- _Problem_: Up to and including the line with "Optical Property for", return every line from the start of the entries below exactly.
########
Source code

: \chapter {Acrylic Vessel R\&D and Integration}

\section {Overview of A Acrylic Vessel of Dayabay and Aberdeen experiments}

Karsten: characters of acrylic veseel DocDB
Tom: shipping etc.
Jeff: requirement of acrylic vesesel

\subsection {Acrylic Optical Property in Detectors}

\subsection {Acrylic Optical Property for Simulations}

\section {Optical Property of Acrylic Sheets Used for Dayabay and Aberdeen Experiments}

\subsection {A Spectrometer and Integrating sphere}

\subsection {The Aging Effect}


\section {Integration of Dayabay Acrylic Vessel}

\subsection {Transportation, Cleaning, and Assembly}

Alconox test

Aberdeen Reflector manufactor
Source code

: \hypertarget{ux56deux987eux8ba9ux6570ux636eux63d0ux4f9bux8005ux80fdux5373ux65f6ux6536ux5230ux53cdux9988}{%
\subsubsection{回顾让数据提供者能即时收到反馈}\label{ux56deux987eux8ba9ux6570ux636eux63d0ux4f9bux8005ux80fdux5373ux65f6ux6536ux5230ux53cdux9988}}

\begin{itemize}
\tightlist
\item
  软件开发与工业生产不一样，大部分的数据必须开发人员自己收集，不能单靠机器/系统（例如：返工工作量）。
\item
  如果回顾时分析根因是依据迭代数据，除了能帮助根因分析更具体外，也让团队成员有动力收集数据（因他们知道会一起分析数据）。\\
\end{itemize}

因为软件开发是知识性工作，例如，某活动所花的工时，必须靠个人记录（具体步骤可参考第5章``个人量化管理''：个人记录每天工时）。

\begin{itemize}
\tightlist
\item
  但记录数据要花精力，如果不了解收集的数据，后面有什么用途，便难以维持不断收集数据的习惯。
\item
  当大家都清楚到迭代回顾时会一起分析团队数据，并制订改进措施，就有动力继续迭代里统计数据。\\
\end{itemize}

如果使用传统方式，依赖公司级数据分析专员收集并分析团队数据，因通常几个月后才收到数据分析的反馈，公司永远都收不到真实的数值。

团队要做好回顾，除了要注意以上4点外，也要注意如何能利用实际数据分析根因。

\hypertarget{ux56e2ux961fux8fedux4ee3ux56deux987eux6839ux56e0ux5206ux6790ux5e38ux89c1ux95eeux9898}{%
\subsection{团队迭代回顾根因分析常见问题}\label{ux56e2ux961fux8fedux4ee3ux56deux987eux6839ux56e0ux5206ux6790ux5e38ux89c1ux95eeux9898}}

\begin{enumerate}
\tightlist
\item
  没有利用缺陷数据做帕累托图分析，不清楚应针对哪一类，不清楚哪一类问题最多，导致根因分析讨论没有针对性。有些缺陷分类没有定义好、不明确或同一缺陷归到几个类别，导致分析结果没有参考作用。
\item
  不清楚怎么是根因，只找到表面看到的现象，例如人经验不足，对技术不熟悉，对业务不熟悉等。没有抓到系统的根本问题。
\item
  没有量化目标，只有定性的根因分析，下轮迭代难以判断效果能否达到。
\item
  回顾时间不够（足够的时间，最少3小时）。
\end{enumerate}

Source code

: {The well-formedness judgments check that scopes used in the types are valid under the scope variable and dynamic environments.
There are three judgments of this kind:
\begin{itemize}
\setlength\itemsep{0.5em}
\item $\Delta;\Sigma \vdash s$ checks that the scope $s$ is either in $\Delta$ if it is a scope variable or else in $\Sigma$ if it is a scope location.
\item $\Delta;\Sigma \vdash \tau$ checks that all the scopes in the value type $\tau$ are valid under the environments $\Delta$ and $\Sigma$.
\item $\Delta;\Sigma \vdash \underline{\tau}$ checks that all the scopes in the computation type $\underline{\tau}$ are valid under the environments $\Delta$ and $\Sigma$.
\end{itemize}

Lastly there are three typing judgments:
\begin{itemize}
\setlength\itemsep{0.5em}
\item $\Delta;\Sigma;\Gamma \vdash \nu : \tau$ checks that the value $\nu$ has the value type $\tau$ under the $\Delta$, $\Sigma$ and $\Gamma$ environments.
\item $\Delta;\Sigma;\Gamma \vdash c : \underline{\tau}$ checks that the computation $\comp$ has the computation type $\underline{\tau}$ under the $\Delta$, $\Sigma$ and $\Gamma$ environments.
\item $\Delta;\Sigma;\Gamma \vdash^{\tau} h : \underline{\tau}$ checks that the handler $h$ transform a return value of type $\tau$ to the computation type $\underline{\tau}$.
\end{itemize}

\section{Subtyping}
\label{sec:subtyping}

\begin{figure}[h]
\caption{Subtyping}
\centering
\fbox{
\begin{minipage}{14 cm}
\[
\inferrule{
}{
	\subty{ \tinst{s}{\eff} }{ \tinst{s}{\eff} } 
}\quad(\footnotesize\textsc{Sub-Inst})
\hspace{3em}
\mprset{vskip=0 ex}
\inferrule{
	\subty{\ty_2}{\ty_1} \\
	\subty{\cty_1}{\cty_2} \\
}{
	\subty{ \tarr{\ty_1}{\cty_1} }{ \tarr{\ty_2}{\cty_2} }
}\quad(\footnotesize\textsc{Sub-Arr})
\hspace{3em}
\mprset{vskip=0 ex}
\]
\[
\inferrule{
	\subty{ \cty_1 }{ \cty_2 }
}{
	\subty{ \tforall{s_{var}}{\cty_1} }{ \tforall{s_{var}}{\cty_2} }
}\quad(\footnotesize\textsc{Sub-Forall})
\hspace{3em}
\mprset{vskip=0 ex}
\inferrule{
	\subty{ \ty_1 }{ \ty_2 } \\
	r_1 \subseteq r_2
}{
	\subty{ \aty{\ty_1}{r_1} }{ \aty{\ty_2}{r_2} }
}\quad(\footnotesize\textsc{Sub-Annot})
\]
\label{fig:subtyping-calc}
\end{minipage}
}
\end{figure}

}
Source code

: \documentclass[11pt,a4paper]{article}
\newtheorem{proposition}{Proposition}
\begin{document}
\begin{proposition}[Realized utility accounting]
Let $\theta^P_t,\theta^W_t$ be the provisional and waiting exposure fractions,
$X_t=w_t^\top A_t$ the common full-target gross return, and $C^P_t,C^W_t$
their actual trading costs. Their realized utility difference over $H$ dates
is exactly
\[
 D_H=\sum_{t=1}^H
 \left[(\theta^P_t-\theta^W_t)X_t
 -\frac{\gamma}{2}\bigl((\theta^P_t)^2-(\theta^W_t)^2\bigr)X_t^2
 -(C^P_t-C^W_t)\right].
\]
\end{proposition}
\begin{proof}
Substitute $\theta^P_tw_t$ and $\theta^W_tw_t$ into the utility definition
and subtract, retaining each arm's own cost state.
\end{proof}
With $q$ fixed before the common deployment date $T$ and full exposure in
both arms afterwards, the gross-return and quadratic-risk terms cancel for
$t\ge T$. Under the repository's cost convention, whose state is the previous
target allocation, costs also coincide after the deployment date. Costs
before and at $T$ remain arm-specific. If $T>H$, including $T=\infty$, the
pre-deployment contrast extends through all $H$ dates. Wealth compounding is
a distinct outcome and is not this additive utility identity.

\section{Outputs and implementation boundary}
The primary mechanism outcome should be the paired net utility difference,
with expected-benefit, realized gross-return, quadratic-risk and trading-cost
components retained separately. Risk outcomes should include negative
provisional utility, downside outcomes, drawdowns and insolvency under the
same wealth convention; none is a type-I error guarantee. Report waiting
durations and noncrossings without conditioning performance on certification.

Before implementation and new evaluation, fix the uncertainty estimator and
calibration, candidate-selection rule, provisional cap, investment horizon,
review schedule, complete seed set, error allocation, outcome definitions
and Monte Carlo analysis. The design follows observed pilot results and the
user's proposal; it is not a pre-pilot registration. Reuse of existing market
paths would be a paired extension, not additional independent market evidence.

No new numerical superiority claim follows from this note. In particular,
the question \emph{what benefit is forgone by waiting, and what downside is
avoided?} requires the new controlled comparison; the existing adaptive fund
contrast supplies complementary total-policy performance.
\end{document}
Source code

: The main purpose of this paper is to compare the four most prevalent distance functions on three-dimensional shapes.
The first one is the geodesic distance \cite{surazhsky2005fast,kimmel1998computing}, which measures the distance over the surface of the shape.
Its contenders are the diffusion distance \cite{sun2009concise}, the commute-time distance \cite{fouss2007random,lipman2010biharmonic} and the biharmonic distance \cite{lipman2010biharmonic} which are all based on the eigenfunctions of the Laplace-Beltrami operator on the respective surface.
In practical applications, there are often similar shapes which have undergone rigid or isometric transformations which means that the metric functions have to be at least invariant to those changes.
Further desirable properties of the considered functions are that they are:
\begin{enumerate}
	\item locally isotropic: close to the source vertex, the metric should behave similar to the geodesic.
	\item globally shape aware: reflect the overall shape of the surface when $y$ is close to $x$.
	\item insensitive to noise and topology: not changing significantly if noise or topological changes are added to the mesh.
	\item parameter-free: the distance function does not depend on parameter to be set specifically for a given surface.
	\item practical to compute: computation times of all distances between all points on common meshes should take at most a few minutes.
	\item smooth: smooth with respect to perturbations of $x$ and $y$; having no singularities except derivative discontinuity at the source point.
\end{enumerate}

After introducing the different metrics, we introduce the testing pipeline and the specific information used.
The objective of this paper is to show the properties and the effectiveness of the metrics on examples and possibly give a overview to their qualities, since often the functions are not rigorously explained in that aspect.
########
- _Exercise solution_:
Source code

: \chapter {Acrylic Vessel R\&D and Integration}

\section {Overview of A Acrylic Vessel of Dayabay and Aberdeen experiments}

Karsten: characters of acrylic veseel DocDB
Tom: shipping etc.
Jeff: requirement of acrylic vesesel

\subsection {Acrylic Optical Property in Detectors}

\subsection {Acrylic Optical Property for Simulations}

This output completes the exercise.